The boundary conditions to be satisfied by the Equations (14)-(16) are

$\begin{array}{l}f\left(0,\xi \right)=f^{\prime }\left(0,\xi \right)=0,\theta \left(0,\xi \right)=1,\varphi \left(0,\xi \right)=1,\\ f^{\prime }\left(\infty ,\xi \right)=1,\theta \left(\infty ,\xi \right)=0,\varphi \left(\infty ,\xi \right)=0,\end{array}$ (18)

In the above equations, prime denotes differentiation of the functions with respect to $\eta$ only.

Now to find the numerical solutions we can get the easiest form by using the transformations $\xi =1-{\text{e}}^{-\tau }$ from Equations (14)-(16) applicable for $0\le \tau \le \infty$.

$\begin{array}{l}{f}^{‴}+\eta {\text{e}}^{-\tau }{f}^{″}+\left[\left(m+1\right)\left(1-{\text{e}}^{-\tau }\right)+\left(m-1\right)\tau {\text{e}}^{-\tau }\right]f{f}^{″}\\ +2\left(1-{\text{e}}^{-\tau }\right)\left[{\gamma }_x\left(1-f^{\prime }\right)+\left(m+{\Delta }_x\right)\left(1-{f^{\prime }}^2\right)\right]\\ =2\left(m-1\right)\tau \left(1-{\text{e}}^{-\tau }\right)\left(f^{\prime }\frac{\partial f^{\prime }}{\partial \tau }-f^{″}\frac{\partial f}{\partial \tau }\right)+2\left(1-{\text{e}}^{-\tau }\right)\left(\frac{\partial f^{\prime }}{\partial \tau }\right)\\ -2\lambda \left(1-{\text{e}}^{-\tau }\right)\left(\theta -N_r\varphi \right)\end{array}$ (19)

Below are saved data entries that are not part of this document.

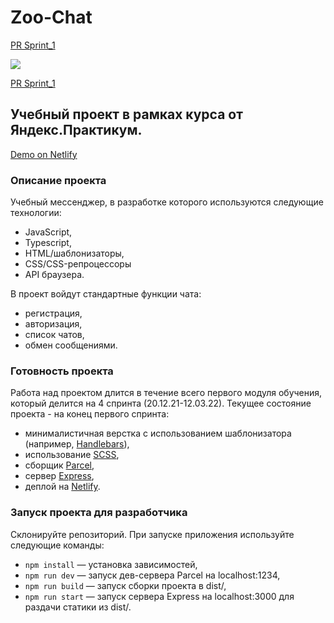 # Zoo-Chat

[PR Sprint_1](https://github.com/AlksAlena/middle.messenger.praktikum.yandex/pull/1)

<a href="#">
    <img src="https://img.shields.io/badge/work-in--progress-orange.svg">
</a>

[PR Sprint_1](https://github.com/AlksAlena/middle.messenger.praktikum.yandex/pull/1)

## Учебный проект в рамках курса от Яндекс.Практикум.

[Demo on Netlify](https://gifted-mayer-496a41.netlify.app/)

### Описание проекта

Учебный мессенджер, в разработке которого используются следующие технологии:
* JavaScript,
* Typescript,
* HTML/шаблонизаторы,
* CSS/CSS-репроцессоры
* API браузера.

В проект войдут стандартные функции чата:
* регистрация,
* авторизация,
* список чатов,
* обмен сообщениями.

### Готовность проекта

Работа над проектом длится в течение всего первого модуля обучения, который делится на 4 спринта (20.12.21-12.03.22).
Текущее состояние проекта - на конец первого спринта:
* минималистичная верстка с использованием шаблонизатора (например, [Handlebars](https://handlebarsjs.com/)),
* использование [SCSS](https://sass-lang.com/),
* сборщик [Parcel](https://parceljs.org/),
* сервер [Express](https://expressjs.com/),
* деплой на [Netlify](https://www.netlify.com/).

### Запуск проекта для разработчика

Склонируйте репозиторий. При запуске приложения используйте следующие команды:

- `npm install` — установка зависимостей,
- `npm run dev` — запуск дев-сервера Parcel на localhost:1234,
- `npm run build` — запуск сборки проекта в dist/,
- `npm run start` — запуск сервера Express на localhost:3000 для раздачи статики из dist/.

$\begin{array}{l}\frac{1}{Pr}{\theta }^{″}+\eta {\text{e}}^{-\tau }{\theta }^{\prime }+\left[\left(m+1\right)\left(1-{\text{e}}^{-\tau }\right)+\left(m-1\right)\tau {\text{e}}^{-\tau }\right]f{\theta }^{\prime }\\ -2\left(2m-1\right)\left(1-{\text{e}}^{-\tau }\right)\theta f^{\prime }\\ =2\left(m-1\right)\tau \left(1-{\text{e}}^{-\tau }\right)\left(f^{\prime }\frac{\partial \theta }{\partial \tau }-{\theta }^{\prime }\frac{\partial f}{\partial \tau }\right)+2\left(1-{\text{e}}^{-\tau }\right)\frac{\partial \theta }{\partial \tau }-N_B{\theta }^{\prime }{\varphi }^{\prime }-N_T{{\theta }^{\prime }}^2\end{array}$ (20)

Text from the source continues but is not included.